TASK GOAL ▸ An exact restatement of the entire listing is needed, excluding all images.

(RECORD SET)

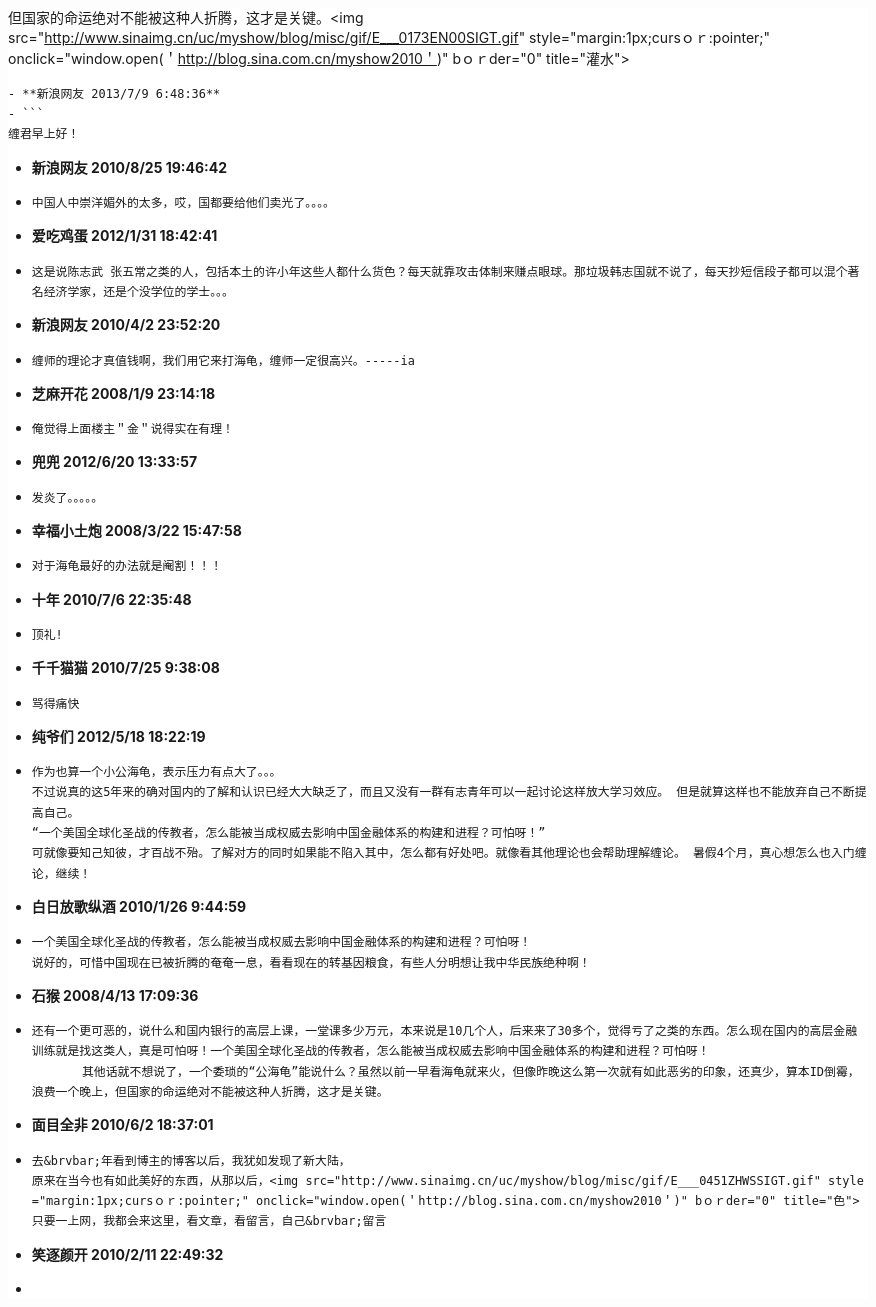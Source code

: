   但国家的命运绝对不能被这种人折腾，这才是关键。<img src="http://www.sinaimg.cn/uc/myshow/blog/misc/gif/E___0173EN00SIGT.gif" style="margin:1px;cursｏｒ:pointer;" onclick="window.open(＇http://blog.sina.com.cn/myshow2010＇)" bｏｒder="0" title="灌水">
  ```
- **新浪网友 2013/7/9 6:48:36**
- ```
  缠君早上好！
  ```
- **新浪网友 2010/8/25 19:46:42**
- ```
  中国人中崇洋媚外的太多，哎，国都要给他们卖光了。。。。
  ```
- **爱吃鸡蛋 2012/1/31 18:42:41**
- ```
  这是说陈志武 张五常之类的人，包括本土的许小年这些人都什么货色？每天就靠攻击体制来赚点眼球。那垃圾韩志国就不说了，每天抄短信段子都可以混个著名经济学家，还是个没学位的学士。。。
  ```
- **新浪网友 2010/4/2 23:52:20**
- ```
  缠师的理论才真值钱啊，我们用它来打海龟，缠师一定很高兴。-----ia
  ```
- **芝麻开花 2008/1/9 23:14:18**
- ```
  俺觉得上面楼主＂金＂说得实在有理！
  ```
- **兜兜 2012/6/20 13:33:57**
- ```
  发炎了。。。。。
  ```
- **幸福小土炮 2008/3/22 15:47:58**
- ```
  对于海龟最好的办法就是阉割！！！
  ```
- **十年 2010/7/6 22:35:48**
- ```
  顶礼!
  ```
- **千千猫猫 2010/7/25 9:38:08**
- ```
  骂得痛快
  ```
- **纯爷们 2012/5/18 18:22:19**
- ```
  作为也算一个小公海龟，表示压力有点大了。。。
  不过说真的这5年来的确对国内的了解和认识已经大大缺乏了，而且又没有一群有志青年可以一起讨论这样放大学习效应。 但是就算这样也不能放弃自己不断提高自己。
  “一个美国全球化圣战的传教者，怎么能被当成权威去影响中国金融体系的构建和进程？可怕呀！”
  可就像要知己知彼，才百战不殆。了解对方的同时如果能不陷入其中，怎么都有好处吧。就像看其他理论也会帮助理解缠论。 暑假4个月，真心想怎么也入门缠论，继续！
  ```
- **白日放歌纵酒 2010/1/26 9:44:59**
- ```
  一个美国全球化圣战的传教者，怎么能被当成权威去影响中国金融体系的构建和进程？可怕呀！
  说好的，可惜中国现在已被折腾的奄奄一息，看看现在的转基因粮食，有些人分明想让我中华民族绝种啊！
  ```
- **石猴 2008/4/13 17:09:36**
- ```
  还有一个更可恶的，说什么和国内银行的高层上课，一堂课多少万元，本来说是10几个人，后来来了30多个，觉得亏了之类的东西。怎么现在国内的高层金融训练就是找这类人，真是可怕呀！一个美国全球化圣战的传教者，怎么能被当成权威去影响中国金融体系的构建和进程？可怕呀！
         其他话就不想说了，一个委琐的“公海龟”能说什么？虽然以前一早看海龟就来火，但像昨晚这么第一次就有如此恶劣的印象，还真少，算本ID倒霉，浪费一个晚上，但国家的命运绝对不能被这种人折腾，这才是关键。
  ```
- **面目全非 2010/6/2 18:37:01**
- ```
  去&brvbar;年看到博主的博客以后，我犹如发现了新大陆，
  原来在当今也有如此美好的东西，从那以后，<img src="http://www.sinaimg.cn/uc/myshow/blog/misc/gif/E___0451ZHWSSIGT.gif" style="margin:1px;cursｏｒ:pointer;" onclick="window.open(＇http://blog.sina.com.cn/myshow2010＇)" bｏｒder="0" title="色">
  只要一上网，我都会来这里，看文章，看留言，自己&brvbar;留言
  ```
- **笑逐颜开 2010/2/11 22:49:32**
- ```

(End RECORD SET)

WRITTEN ANSWER ▸
Source code

:   但国家的命运绝对不能被这种人折腾，这才是关键。<img src="http://www.sinaimg.cn/uc/myshow/blog/misc/gif/E___0173EN00SIGT.gif" style="margin:1px;cursｏｒ:pointer;" onclick="window.open(＇http://blog.sina.com.cn/myshow2010＇)" bｏｒder="0" title="灌水">
  ```
- **新浪网友 2013/7/9 6:48:36**
- ```
  缠君早上好！
  ```
- **新浪网友 2010/8/25 19:46:42**
- ```
  中国人中崇洋媚外的太多，哎，国都要给他们卖光了。。。。
  ```
- **爱吃鸡蛋 2012/1/31 18:42:41**
- ```
  这是说陈志武 张五常之类的人，包括本土的许小年这些人都什么货色？每天就靠攻击体制来赚点眼球。那垃圾韩志国就不说了，每天抄短信段子都可以混个著名经济学家，还是个没学位的学士。。。
  ```
- **新浪网友 2010/4/2 23:52:20**
- ```
  缠师的理论才真值钱啊，我们用它来打海龟，缠师一定很高兴。-----ia
  ```
- **芝麻开花 2008/1/9 23:14:18**
- ```
  俺觉得上面楼主＂金＂说得实在有理！
  ```
- **兜兜 2012/6/20 13:33:57**
- ```
  发炎了。。。。。
  ```
- **幸福小土炮 2008/3/22 15:47:58**
- ```
  对于海龟最好的办法就是阉割！！！
  ```
- **十年 2010/7/6 22:35:48**
- ```
  顶礼!
  ```
- **千千猫猫 2010/7/25 9:38:08**
- ```
  骂得痛快
  ```
- **纯爷们 2012/5/18 18:22:19**
- ```
  作为也算一个小公海龟，表示压力有点大了。。。
  不过说真的这5年来的确对国内的了解和认识已经大大缺乏了，而且又没有一群有志青年可以一起讨论这样放大学习效应。 但是就算这样也不能放弃自己不断提高自己。
  “一个美国全球化圣战的传教者，怎么能被当成权威去影响中国金融体系的构建和进程？可怕呀！”
  可就像要知己知彼，才百战不殆。了解对方的同时如果能不陷入其中，怎么都有好处吧。就像看其他理论也会帮助理解缠论。 暑假4个月，真心想怎么也入门缠论，继续！
  ```
- **白日放歌纵酒 2010/1/26 9:44:59**
- ```
  一个美国全球化圣战的传教者，怎么能被当成权威去影响中国金融体系的构建和进程？可怕呀！
  说好的，可惜中国现在已被折腾的奄奄一息，看看现在的转基因粮食，有些人分明想让我中华民族绝种啊！
  ```
- **石猴 2008/4/13 17:09:36**
- ```
  还有一个更可恶的，说什么和国内银行的高层上课，一堂课多少万元，本来说是10几个人，后来来了30多个，觉得亏了之类的东西。怎么现在国内的高层金融训练就是找这类人，真是可怕呀！一个美国全球化圣战的传教者，怎么能被当成权威去影响中国金融体系的构建和进程？可怕呀！
         其他话就不想说了，一个委琐的“公海龟”能说什么？虽然以前一早看海龟就来火，但像昨晚这么第一次就有如此恶劣的印象，还真少，算本ID倒霉，浪费一个晚上，但国家的命运绝对不能被这种人折腾，这才是关键。
  ```
- **面目全非 2010/6/2 18:37:01**
- ```
  去&brvbar;年看到博主的博客以后，我犹如发现了新大陆，
  原来在当今也有如此美好的东西，从那以后，<img src="http://www.sinaimg.cn/uc/myshow/blog/misc/gif/E___0451ZHWSSIGT.gif" style="margin:1px;cursｏｒ:pointer;" onclick="window.open(＇http://blog.sina.com.cn/myshow2010＇)" bｏｒder="0" title="色">
  只要一上网，我都会来这里，看文章，看留言，自己&brvbar;留言
  ```
- **笑逐颜开 2010/2/11 22:49:32**
- ```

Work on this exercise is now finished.